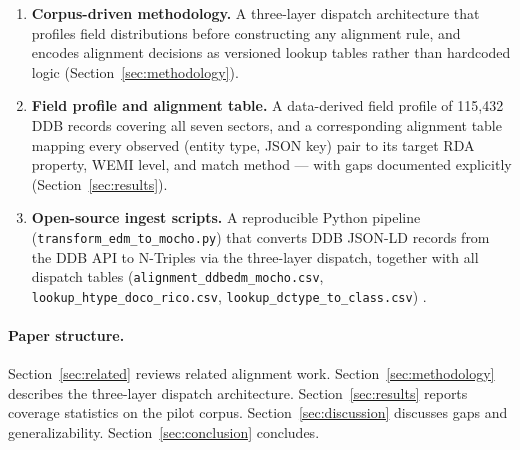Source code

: \begin{enumerate}
  \item \textbf{Corpus-driven methodology.}
        A three-layer dispatch architecture that profiles field distributions
        before constructing any alignment rule, and encodes alignment decisions
        as versioned lookup tables rather than hardcoded logic
        (Section~\ref{sec:methodology}).

  \item \textbf{Field profile and alignment table.}
        A data-derived field profile of 115{,}432 DDB records covering all
        seven sectors, and a corresponding alignment table mapping every
        observed (entity type, JSON key) pair to its target RDA property,
        WEMI level, and match method --- with gaps documented explicitly
        (Section~\ref{sec:results}).

  \item \textbf{Open-source ingest scripts.}
        A reproducible Python pipeline (\texttt{transform\_edm\_to\_mocho.py})
        that converts DDB JSON-LD records from the DDB API to N-Triples via
        the three-layer dispatch, together with all dispatch tables
        (\texttt{alignment\_ddbedm\_mocho.csv},
        \texttt{lookup\_htype\_doco\_rico.csv},
        \texttt{lookup\_dctype\_to\_class.csv}) .
\end{enumerate}

\paragraph{Paper structure.}
Section~\ref{sec:related} reviews related alignment work.
Section~\ref{sec:methodology} describes the three-layer dispatch architecture.
Section~\ref{sec:results} reports coverage statistics on the pilot corpus.
Section~\ref{sec:discussion} discusses gaps and generalizability.
Section~\ref{sec:conclusion} concludes.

[TASK TO COMPLETE] Only lines with the word "dispatch" belong in the answer; copy each of them from the material above.

[RESULT OF THIS TASK]
        A three-layer dispatch architecture that profiles field distributions
        the three-layer dispatch, together with all dispatch tables
Section~\ref{sec:methodology} describes the three-layer dispatch architecture.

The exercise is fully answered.